Study using routinely collected electronic medical records (EMRs) from 680 Australian general practices (Lumos programme, linked to hospital and death records) in 850,216 patients aged 30-74 years without prior CVD. Over a mean follow-up of 4.9 years, 33,578 cardiovascular events occurred. Sex-specific Cox models with 28 predictors achieved Harrell's C 0.803 (95% CI 0.801-0.804) in females and 0.772 (95% CI 0.770-0.773) in males; simpler LASSO models with 12-15 predictors performed similarly. Models were well calibrated across age, socioeconomic strata, and smoking status, with consistent discrimination across 10 regional Primary Health Networks. Net reclassification improvement up to 0.185 versus existing AusCVDRisk variables. EMR-based models are suitable for automated integration into primary-care software for real-time CVD risk assessment — an important scalability step for primary prevention.
Recent cardiovascular risk equations from the USA and United Kingdom use routinely collected electronic medical records (EMRs), while current equations used in Australia (AusCVDRisk) have not been validated locally. We assessed the feasibility and performance of using routinely collected EMRs from Australian primary care software systems to predict absolute risk of cardiovascular disease (CVD).
We used primary care EMR data from the New South Wales Health Lumos programme, covering 680 general practices, linked with hospital and death records. Individuals aged 30–74 years on 1 January 2017 with no prior CVD history and at least one record for an anthropometric measurement or pathology test were included. Sex-specific Cox proportional hazards models were used to estimate 5-year risk of a fatal or non-fatal CVD event. Predictors included demographics, smoking, chronic conditions, clinical variables and medications. Modelling used a 5x2 cross-validation approach. Discrimination, calibration and reclassification performance were assessed.

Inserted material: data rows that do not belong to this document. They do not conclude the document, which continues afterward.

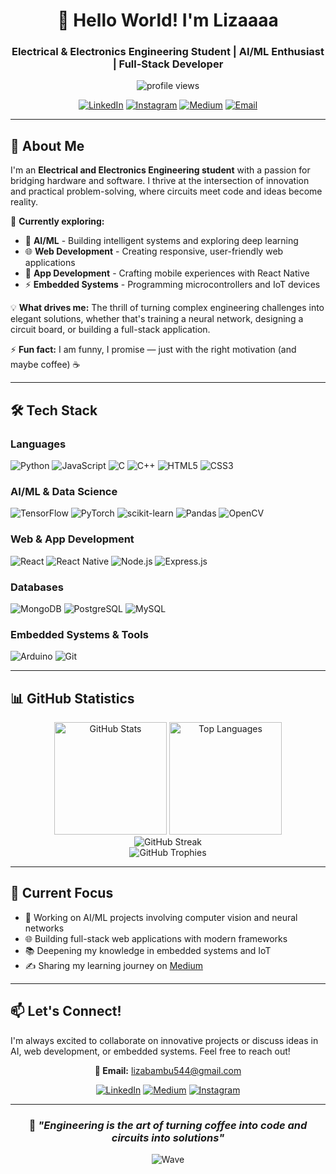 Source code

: <div align="center">
  
# 👋 Hello World! I'm Lizaaaa

### Electrical & Electronics Engineering Student | AI/ML Enthusiast | Full-Stack Developer

<img src="https://komarev.com/ghpvc/?username=engineerliyong&label=Profile%20views&color=0e75b6&style=flat" alt="profile views" />

[![LinkedIn](https://img.shields.io/badge/-LinkedIn-0077B5?style=flat&logo=linkedin&logoColor=white)](https://linkedin.com/in/Liza-Bambu)
[![Instagram](https://img.shields.io/badge/-Instagram-E4405F?style=flat&logo=instagram&logoColor=white)](https://instagram.com/lizaliyong)
[![Medium](https://img.shields.io/badge/-Medium-12100E?style=flat&logo=medium&logoColor=white)](https://medium.com/@liyong'slibraryofthoughts)
[![Email](https://img.shields.io/badge/-Email-D14836?style=flat&logo=gmail&logoColor=white)](mailto:lizabambu544@gmail.com)

</div>

---

## 🚀 About Me

I'm an **Electrical and Electronics Engineering student** with a passion for bridging hardware and software. I thrive at the intersection of innovation and practical problem-solving, where circuits meet code and ideas become reality.

🔬 **Currently exploring:**
- 🤖 **AI/ML** - Building intelligent systems and exploring deep learning
- 🌐 **Web Development** - Creating responsive, user-friendly web applications
- 📱 **App Development** - Crafting mobile experiences with React Native
- ⚡ **Embedded Systems** - Programming microcontrollers and IoT devices

💡 **What drives me:** The thrill of turning complex engineering challenges into elegant solutions, whether that's training a neural network, designing a circuit board, or building a full-stack application.

⚡ **Fun fact:** I am funny, I promise — just with the right motivation (and maybe coffee) ☕

---

## 🛠️ Tech Stack

### Languages
![Python](https://img.shields.io/badge/-Python-3776AB?style=flat&logo=python&logoColor=white&logoSize=auto)
![JavaScript](https://img.shields.io/badge/-JavaScript-F7DF1E?style=flat&logo=javascript&logoColor=black&logoSize=auto)
![C](https://img.shields.io/badge/-C-A8B9CC?style=flat&logo=c&logoColor=black&logoSize=auto)
![C++](https://img.shields.io/badge/-C++-00599C?style=flat&logo=cplusplus&logoColor=white&logoSize=auto)
![HTML5](https://img.shields.io/badge/-HTML5-E34F26?style=flat&logo=html5&logoColor=white&logoSize=auto)
![CSS3](https://img.shields.io/badge/-CSS3-1572B6?style=flat&logo=css3&logoColor=white&logoSize=auto)

### AI/ML & Data Science
![TensorFlow](https://img.shields.io/badge/-TensorFlow-FF6F00?style=flat&logo=tensorflow&logoColor=white&logoSize=auto)
![PyTorch](https://img.shields.io/badge/-PyTorch-EE4C2C?style=flat&logo=pytorch&logoColor=white&logoSize=auto)
![scikit-learn](https://img.shields.io/badge/-scikit--learn-F7931E?style=flat&logo=scikitlearn&logoColor=white&logoSize=auto)
![Pandas](https://img.shields.io/badge/-Pandas-150458?style=flat&logo=pandas&logoColor=white&logoSize=auto)
![OpenCV](https://img.shields.io/badge/-OpenCV-5C3EE8?style=flat&logo=opencv&logoColor=white&logoSize=auto)

### Web & App Development
![React](https://img.shields.io/badge/-React-61DAFB?style=flat&logo=react&logoColor=black&logoSize=auto)
![React Native](https://img.shields.io/badge/-React%20Native-61DAFB?style=flat&logo=react&logoColor=black&logoSize=auto)
![Node.js](https://img.shields.io/badge/-Node.js-339933?style=flat&logo=nodedotjs&logoColor=white&logoSize=auto)
![Express.js](https://img.shields.io/badge/-Express.js-000000?style=flat&logo=express&logoColor=white&logoSize=auto)

### Databases
![MongoDB](https://img.shields.io/badge/-MongoDB-47A248?style=flat&logo=mongodb&logoColor=white&logoSize=auto)
![PostgreSQL](https://img.shields.io/badge/-PostgreSQL-4169E1?style=flat&logo=postgresql&logoColor=white&logoSize=auto)
![MySQL](https://img.shields.io/badge/-MySQL-4479A1?style=flat&logo=mysql&logoColor=white&logoSize=auto)

### Embedded Systems & Tools
![Arduino](https://img.shields.io/badge/-Arduino-00979D?style=flat&logo=arduino&logoColor=white&logoSize=auto)
![Git](https://img.shields.io/badge/-Git-F05032?style=flat&logo=git&logoColor=white&logoSize=auto)

---

## 📊 GitHub Statistics

<div align="center">
  
<img src="https://github-readme-stats.vercel.app/api?username=engineerliyong&show_icons=true&theme=radical&hide_border=true&bg_color=0D1117&title_color=F85D7F&icon_color=F8D866" alt="GitHub Stats" height="180em" />
<img src="https://github-readme-stats.vercel.app/api/top-langs?username=engineerliyong&layout=compact&theme=radical&hide_border=true&bg_color=0D1117&title_color=F85D7F" alt="Top Languages" height="180em" />

</div>

<div align="center">
  
<img src="https://github-readme-streak-stats.herokuapp.com/?user=engineerliyong&theme=radical&hide_border=true&background=0D1117&ring=F85D7F&fire=F8D866&currStreakLabel=F8D866" alt="GitHub Streak" />

</div>

<div align="center">
  
<img src="https://github-profile-trophy.vercel.app/?username=engineerliyong&theme=radical&no-frame=true&no-bg=true&row=1&column=7" alt="GitHub Trophies" />

</div>

---

## 🌱 Current Focus

- 🔭 Working on AI/ML projects involving computer vision and neural networks
- 🌐 Building full-stack web applications with modern frameworks
- 📚 Deepening my knowledge in embedded systems and IoT
- ✍️ Sharing my learning journey on [Medium](https://medium.com/@liyong'slibraryofthoughts)

---

## 📫 Let's Connect!

I'm always excited to collaborate on innovative projects or discuss ideas in AI, web development, or embedded systems. Feel free to reach out!

<div align="center">

**📧 Email:** lizabambu544@gmail.com

[![LinkedIn](https://img.shields.io/badge/LinkedIn-Connect-0077B5?style=for-the-badge&logo=linkedin)](https://linkedin.com/in/lizabambu)
[![Medium](https://img.shields.io/badge/Medium-Follow-12100E?style=for-the-badge&logo=medium)](https://medium.com/@liyong'slibraryofthoughts)
[![Instagram](https://img.shields.io/badge/Instagram-Follow-E4405F?style=for-the-badge&logo=instagram)](https://instagram.com/lizaliyong)

</div>

---

<div align="center">
  
### 💭 *"Engineering is the art of turning coffee into code and circuits into solutions"*

![Wave](https://raw.githubusercontent.com/mayhemantt/mayhemantt/Update/svg/Bottom.svg)

</div>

Over a mean follow-up of 4.91 years, 33 578 CVD events were recorded in 850 216 patients. Full models with 28 predictors had Harrell’s C of 0.803 (95% CI 0.801 to 0.804) for females and 0.772 (95% CI 0.770 to 0.773) for males. Least absolute shrinkage and selection operator models with 12–15 predictors performed similarly. Models were well calibrated across age, socioeconomic and smoking strata. Geographic (internal–external) validation across 10 Primary Health Networks confirmed consistent discrimination (C-index range 0.747–0.788 for males; 0.772–0.827 for females). Percentile-based net reclassification improvement showed enhanced event detection compared with a model based on AusCVDRisk variables (event-Net Reclassification Improvement up to 0.185).
CVD risk equations based on routine Australian primary care data performed strongly and generalised well across diverse settings. These models offer potential for automated integration into general practice software to support real-time CVD risk assessment.